Lewat tangga berjalan aku menuju kotamu. Lorong lorong sesak.suara para combre seperti memburu kuntilanak.

Betapa bising dan misteri, kawan.

Di persimpangan hanya ada iklan iklan berebut simpati dgn wajah kosong penuh debu. Aku menduga itu wajah yg menyaru.

Betapa kelu kotamu, kawan.

Langit penuh huru hara. Suara di luaran sana berjibaku seperti sebuah pasien dalam raungan maut, menembus kemacetan.

Aku terperangkap dalam jelaga hitam yg berarakan, seperti orang orang berbondongan mencari kota baru. Kota yg sering kau ceritakan biru dan tak berdebu.

Lewat tangga berjalan ini kawan, aku lihat pintu kota seperti gerbang tua yg menunggu purba.

2017

****

Manuskrip Kota (24) adalah puisi serial karya Rakhmat Giryadi, seorang teatrawan yang juga sering menulis Puisi. Cak Gir—panggilan akrabnya—agaknya memang menulis beberapa puisi bertema kota. Puisi ini adalah puisi yang nomor 24 (sebagaimana tercantum di judul. Saya menemuannya secara sepintas di kabar berita Facebook, 24 Oktober 2018. Langsung saja saya ‘garap’ dengan pendekatan suka-suka: #tafsirpuisimanasuka

“Manuskrip Kota (24”

Lewat tangga berjalan (eskalator, diterjemahkan menggunakan pola frase atributif berimbuhan [yaitu satuan bahasa yang terdiri dari dua kata atau lebih yang satu kata tersebut merupakan unsur perluasan dari kata yang lain dan unsur perluasannya itu berimbuhan] aku menuju kotamu (penyair mengganggap kotamu itu hanyalah semacam lantai dua atau lantai tiga di suatu pertokoan; simbolis). Lorong lorong sesak (karena orang-orang yang berseliweran dan sibuk. DI samping lorong yang sesak, lorong-lorongnya juga ramai karena dipenuhi) suara para combre (entah apa combre itu, yang pasti suaranya berisik dan menakutkan yang tergambar dalam ungkapan penyair bahwa mereka) seperti (sedang) memburu kuntilanak.

Betapa bising (kotamu) dan (betapa ia penuh) misteri, kawan.

Di persimpangan (maksudnya di tempat yang ramai, pusat publik) hanya ada iklan iklan berebut simpati (dari para pelalu lalang.
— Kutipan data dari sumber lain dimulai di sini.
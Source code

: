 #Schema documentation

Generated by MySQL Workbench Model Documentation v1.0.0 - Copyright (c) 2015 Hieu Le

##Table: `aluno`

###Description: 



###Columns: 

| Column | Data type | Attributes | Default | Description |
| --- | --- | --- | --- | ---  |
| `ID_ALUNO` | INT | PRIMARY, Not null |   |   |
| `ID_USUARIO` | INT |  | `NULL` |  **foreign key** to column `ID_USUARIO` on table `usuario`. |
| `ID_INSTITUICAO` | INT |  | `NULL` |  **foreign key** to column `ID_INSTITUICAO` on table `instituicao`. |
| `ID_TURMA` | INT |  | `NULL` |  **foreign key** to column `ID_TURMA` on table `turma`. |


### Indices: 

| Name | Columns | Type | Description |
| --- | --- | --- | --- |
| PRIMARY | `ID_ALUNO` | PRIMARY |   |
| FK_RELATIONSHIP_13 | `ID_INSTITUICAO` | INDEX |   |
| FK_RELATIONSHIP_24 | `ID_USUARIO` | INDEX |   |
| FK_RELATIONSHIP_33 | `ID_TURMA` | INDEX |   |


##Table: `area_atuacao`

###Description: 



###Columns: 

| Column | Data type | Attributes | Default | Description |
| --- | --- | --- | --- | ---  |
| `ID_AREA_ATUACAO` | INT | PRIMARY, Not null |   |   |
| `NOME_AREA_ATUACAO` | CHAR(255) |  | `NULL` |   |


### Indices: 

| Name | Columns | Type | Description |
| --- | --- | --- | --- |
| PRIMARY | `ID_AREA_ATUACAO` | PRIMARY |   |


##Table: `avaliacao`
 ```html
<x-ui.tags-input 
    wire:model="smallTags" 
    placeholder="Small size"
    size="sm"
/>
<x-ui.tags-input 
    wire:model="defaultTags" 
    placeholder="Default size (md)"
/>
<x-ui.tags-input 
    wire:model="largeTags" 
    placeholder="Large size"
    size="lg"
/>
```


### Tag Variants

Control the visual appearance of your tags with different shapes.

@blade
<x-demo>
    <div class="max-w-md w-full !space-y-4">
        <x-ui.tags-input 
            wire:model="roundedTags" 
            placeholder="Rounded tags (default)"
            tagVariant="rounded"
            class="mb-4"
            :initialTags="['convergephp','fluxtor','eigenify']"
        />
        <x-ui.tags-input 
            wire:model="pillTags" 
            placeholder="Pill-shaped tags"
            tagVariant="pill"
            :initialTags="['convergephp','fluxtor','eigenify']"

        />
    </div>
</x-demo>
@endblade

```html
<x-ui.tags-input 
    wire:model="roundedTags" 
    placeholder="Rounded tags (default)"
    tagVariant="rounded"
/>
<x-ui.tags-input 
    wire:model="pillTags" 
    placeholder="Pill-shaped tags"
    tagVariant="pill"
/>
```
Iklan-iklan itu mungkin bukan papan iklan [billboard] biasa, tetapi iklan calog legislatif karena ada penanda ke arah itu, yakni) dgn wajah kosong penuh debu (yang meskipun wajahnya tersenyum dan mengkilat karena sudah masuk bengkel rekayasa digital, ia masih tampak menyimpan keraguan dan kecemasan, masih kosong. Sebab itulah). Aku menduga itu wajah yg menyaru (karena wajah sejatinya tidaklah seperti itu).

Betapa kelu (artinya tidak bisa menyampaikan sesuatu secara jelas, tidak jelas konsepnya) kotamu, kawan.

Langit penuh huru hara (barangkali, yang dikehendaki si penyair adalah keberisikan bunyi mesin, klakson, knalpot, serta sumber suara lainnya yang tidak merdu, polusi suara di antara polusi udara. Maka dari itu, ia menyatakan kalau). Suara di luaran sana berjibaku (antara suara yang satu dengan suara lainnya) seperti sebuah pasien dalam raungan maut (pada masa-masa klimaktorium), menembus kemacetan (bagian ini mengacu pada baris pertama di bait ini, bukan penjelas pada kalimat sebelumnya).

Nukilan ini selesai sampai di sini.